Nebicapone

Clinical data
- Other names: BIA 3-202; 3-Nitro-5-phenylacetyl catechol
- Drug class: Catechol O-methyltransferase inhibitor

Identifiers
- IUPAC name 1-(3,4-dihydroxy-5-nitrophenyl)-2-phenylethanone;
- CAS Number: 274925-86-9;
- PubChem CID: 9838389;
- DrugBank: DB14849;
- ChemSpider: 8014109;
- UNII: NM2KXJ990T;
- ChEMBL: ChEMBL160038;
- CompTox Dashboard (EPA): DTXSID30181912 ;

Chemical and physical data
- Formula: C_{14}H_{11}NO_{5}
- Molar mass: 273.244 g·mol^{−1}
- 3D model (JSmol): Interactive image;
- SMILES C1=CC=C(C=C1)CC(=O)C2=CC(=C(C(=C2)O)O)[N+](=O)[O-];
- InChI InChI=1S/C14H11NO5/c16-12(6-9-4-2-1-3-5-9)10-7-11(15(19)20)14(18)13(17)8-10/h1-5,7-8,17-18H,6H2; Key:MRFOLGFFTUGAEB-UHFFFAOYSA-N;

= Nebicapone =

Abandoned COMT inhibitor

Nebicapone (developmental code name BIA 3-202) is a catechol O-methyltransferase (COMT) inhibitor which was under development for the treatment of Parkinson's disease but was never marketed.
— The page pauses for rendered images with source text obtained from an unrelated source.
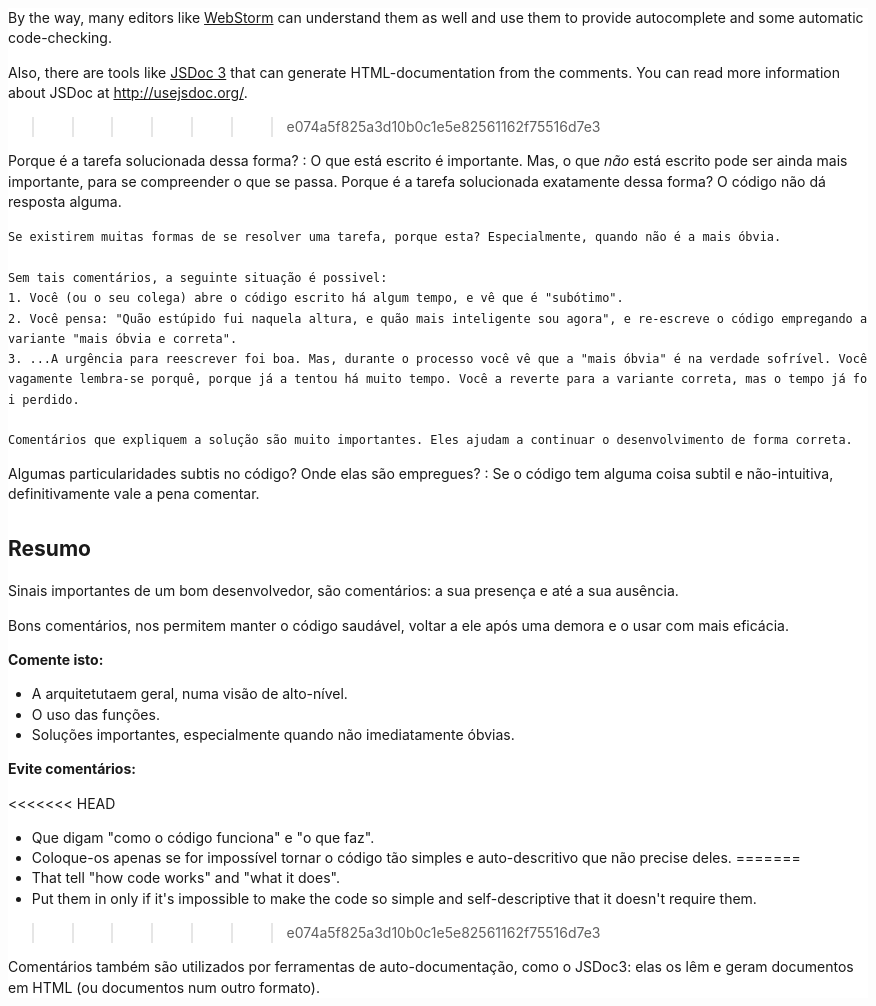 By the way, many editors like [WebStorm](https://www.jetbrains.com/webstorm/) can understand them as well and use them to provide autocomplete and some automatic code-checking.

Also, there are tools like [JSDoc 3](https://github.com/jsdoc3/jsdoc) that can generate HTML-documentation from the comments. You can read more information about JSDoc at <http://usejsdoc.org/>.
>>>>>>> e074a5f825a3d10b0c1e5e82561162f75516d7e3

Porque é a tarefa solucionada dessa forma?
: O que está escrito é importante. Mas, o que *não* está escrito pode ser ainda mais importante, para se compreender o que se passa. Porque é a tarefa solucionada exatamente dessa forma? O código não dá resposta alguma.

    Se existirem muitas formas de se resolver uma tarefa, porque esta? Especialmente, quando não é a mais óbvia.

    Sem tais comentários, a seguinte situação é possivel:
    1. Você (ou o seu colega) abre o código escrito há algum tempo, e vê que é "subótimo".
    2. Você pensa: "Quão estúpido fui naquela altura, e quão mais inteligente sou agora", e re-escreve o código empregando a variante "mais óbvia e correta".
    3. ...A urgência para reescrever foi boa. Mas, durante o processo você vê que a "mais óbvia" é na verdade sofrível. Você vagamente lembra-se porquê, porque já a tentou há muito tempo. Você a reverte para a variante correta, mas o tempo já foi perdido.

    Comentários que expliquem a solução são muito importantes. Eles ajudam a continuar o desenvolvimento de forma correta.

Algumas particularidades subtis no código? Onde elas são empregues?
: Se o código tem alguma coisa subtil e não-intuitiva, definitivamente vale a pena comentar.

## Resumo

Sinais importantes de um bom desenvolvedor, são comentários: a sua presença e até a sua ausência.

Bons comentários, nos permitem manter o código saudável, voltar a ele após uma demora e o usar com mais eficácia.

**Comente isto:**

- A arquitetutaem geral, numa visão de alto-nível.
- O uso das funções.
- Soluções importantes, especialmente quando não imediatamente óbvias.

**Evite comentários:**

<<<<<<< HEAD
- Que digam "como o código funciona" e "o que faz".
- Coloque-os apenas se for impossível tornar o código tão simples e auto-descritivo que não precise deles.
=======
- That tell "how code works" and "what it does".
- Put them in only if it's impossible to make the code so simple and self-descriptive that it doesn't require them.
>>>>>>> e074a5f825a3d10b0c1e5e82561162f75516d7e3

Comentários também são utilizados por ferramentas de auto-documentação, como o JSDoc3: elas os lêm e geram documentos em HTML (ou documentos num outro formato).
It is a nitrocatechol and is structurally related to entacapone, nitecapone, and tolcapone. The drug shows peripheral selectivity and does not significantly act in the brain. In contrast to the centrally penetrant tolcapone, nebicapone does not potentiate the psychostimulant-like effects of amphetamine in animals. Nebicapone was found to be effective for Parkinson's disease in clinical trials. However, it also showed hepatotoxicity, including elevated liver enzymes. As a result, its development was discontinued by 2014. Nebicapone was first described in the scientific literature by 2000.